▶ [The problem] Among the records below, find each line that includes the string "ObjectDataTypesClient" and copy it.

---- Input

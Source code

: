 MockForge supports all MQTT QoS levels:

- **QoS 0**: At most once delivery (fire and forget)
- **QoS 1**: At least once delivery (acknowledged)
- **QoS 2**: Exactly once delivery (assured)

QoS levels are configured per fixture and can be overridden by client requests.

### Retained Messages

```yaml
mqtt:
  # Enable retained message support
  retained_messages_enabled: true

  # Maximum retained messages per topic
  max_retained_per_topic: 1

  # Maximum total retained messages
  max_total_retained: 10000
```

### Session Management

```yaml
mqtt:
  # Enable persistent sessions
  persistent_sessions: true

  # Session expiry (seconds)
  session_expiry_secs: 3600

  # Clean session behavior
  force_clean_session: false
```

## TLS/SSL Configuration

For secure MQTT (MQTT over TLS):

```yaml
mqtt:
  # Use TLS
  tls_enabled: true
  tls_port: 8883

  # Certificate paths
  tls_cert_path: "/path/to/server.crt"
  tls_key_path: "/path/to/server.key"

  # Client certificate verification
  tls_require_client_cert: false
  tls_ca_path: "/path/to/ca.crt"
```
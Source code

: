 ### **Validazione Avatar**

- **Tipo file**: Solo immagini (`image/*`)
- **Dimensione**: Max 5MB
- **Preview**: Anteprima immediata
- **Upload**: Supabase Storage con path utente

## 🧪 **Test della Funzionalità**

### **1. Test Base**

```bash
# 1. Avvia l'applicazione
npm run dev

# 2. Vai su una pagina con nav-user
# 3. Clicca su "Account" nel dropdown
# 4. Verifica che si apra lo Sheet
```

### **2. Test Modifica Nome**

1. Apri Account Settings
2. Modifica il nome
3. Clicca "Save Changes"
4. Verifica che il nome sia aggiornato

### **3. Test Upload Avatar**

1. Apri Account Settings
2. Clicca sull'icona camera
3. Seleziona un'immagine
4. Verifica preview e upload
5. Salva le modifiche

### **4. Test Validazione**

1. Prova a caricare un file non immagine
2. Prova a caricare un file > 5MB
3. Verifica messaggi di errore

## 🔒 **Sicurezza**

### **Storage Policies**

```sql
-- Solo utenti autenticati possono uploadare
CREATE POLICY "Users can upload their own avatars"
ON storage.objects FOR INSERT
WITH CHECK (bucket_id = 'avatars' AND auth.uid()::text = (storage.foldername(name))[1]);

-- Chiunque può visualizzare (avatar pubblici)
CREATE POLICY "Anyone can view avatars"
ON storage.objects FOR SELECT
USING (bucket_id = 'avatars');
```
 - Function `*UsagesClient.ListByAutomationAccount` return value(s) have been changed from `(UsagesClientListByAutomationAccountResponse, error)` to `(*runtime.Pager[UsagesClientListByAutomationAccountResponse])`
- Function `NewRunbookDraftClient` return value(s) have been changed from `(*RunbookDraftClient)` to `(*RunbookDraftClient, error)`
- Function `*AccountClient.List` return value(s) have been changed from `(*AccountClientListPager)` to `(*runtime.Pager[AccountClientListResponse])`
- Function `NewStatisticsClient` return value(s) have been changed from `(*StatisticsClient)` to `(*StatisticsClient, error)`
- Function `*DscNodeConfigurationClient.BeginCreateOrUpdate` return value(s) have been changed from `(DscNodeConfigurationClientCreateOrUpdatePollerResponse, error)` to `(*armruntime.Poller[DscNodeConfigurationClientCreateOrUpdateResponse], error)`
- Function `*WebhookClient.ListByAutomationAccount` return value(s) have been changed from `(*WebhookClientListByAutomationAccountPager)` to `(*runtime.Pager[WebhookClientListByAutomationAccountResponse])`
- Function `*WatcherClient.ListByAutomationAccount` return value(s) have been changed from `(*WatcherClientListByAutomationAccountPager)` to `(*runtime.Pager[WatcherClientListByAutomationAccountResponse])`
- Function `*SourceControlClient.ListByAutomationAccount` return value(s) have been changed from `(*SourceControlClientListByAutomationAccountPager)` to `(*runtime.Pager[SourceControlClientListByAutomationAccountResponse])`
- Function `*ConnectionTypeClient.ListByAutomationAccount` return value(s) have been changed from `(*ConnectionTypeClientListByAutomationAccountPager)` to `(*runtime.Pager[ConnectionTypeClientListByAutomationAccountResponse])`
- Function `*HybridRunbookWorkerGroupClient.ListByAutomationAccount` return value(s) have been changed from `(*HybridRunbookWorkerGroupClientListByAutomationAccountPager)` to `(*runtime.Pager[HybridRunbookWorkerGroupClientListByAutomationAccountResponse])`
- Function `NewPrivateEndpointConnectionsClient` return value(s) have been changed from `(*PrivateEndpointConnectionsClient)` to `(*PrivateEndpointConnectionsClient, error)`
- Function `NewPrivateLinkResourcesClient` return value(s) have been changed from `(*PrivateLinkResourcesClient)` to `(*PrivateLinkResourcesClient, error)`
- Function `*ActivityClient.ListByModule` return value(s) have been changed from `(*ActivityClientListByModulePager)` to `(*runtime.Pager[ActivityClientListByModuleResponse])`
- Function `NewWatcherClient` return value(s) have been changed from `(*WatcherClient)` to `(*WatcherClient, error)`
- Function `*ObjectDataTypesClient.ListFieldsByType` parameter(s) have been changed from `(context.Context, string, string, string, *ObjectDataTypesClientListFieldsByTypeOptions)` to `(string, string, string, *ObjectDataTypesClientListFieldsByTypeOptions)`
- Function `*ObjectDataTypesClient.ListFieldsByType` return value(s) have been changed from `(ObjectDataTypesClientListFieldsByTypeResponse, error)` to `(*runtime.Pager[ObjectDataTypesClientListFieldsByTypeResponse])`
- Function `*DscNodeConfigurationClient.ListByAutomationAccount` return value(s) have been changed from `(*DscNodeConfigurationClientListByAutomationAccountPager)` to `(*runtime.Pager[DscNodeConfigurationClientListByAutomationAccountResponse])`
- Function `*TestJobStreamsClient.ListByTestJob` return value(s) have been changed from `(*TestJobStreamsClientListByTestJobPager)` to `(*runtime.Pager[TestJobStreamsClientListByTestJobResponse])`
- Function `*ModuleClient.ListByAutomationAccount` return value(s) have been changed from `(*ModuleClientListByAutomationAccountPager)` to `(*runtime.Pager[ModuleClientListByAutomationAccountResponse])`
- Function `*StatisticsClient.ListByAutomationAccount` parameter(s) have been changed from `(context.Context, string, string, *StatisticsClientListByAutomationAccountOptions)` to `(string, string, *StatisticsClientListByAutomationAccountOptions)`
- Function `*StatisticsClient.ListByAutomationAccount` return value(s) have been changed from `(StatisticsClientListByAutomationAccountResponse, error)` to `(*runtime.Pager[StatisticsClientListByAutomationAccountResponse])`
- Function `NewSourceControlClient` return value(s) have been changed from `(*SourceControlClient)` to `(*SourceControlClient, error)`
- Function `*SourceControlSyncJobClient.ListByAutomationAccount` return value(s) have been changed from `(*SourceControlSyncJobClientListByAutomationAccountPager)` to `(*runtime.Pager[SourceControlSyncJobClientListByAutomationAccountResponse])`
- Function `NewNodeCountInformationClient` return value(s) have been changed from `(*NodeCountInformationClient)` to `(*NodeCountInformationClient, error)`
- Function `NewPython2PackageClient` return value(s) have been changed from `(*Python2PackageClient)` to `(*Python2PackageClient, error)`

--------

▶ [Solution for this problem]
- Function `*ObjectDataTypesClient.ListFieldsByType` parameter(s) have been changed from `(context.Context, string, string, string, *ObjectDataTypesClientListFieldsByTypeOptions)` to `(string, string, string, *ObjectDataTypesClientListFieldsByTypeOptions)`
- Function `*ObjectDataTypesClient.ListFieldsByType` return value(s) have been changed from `(ObjectDataTypesClientListFieldsByTypeResponse, error)` to `(*runtime.Pager[ObjectDataTypesClientListFieldsByTypeResponse])`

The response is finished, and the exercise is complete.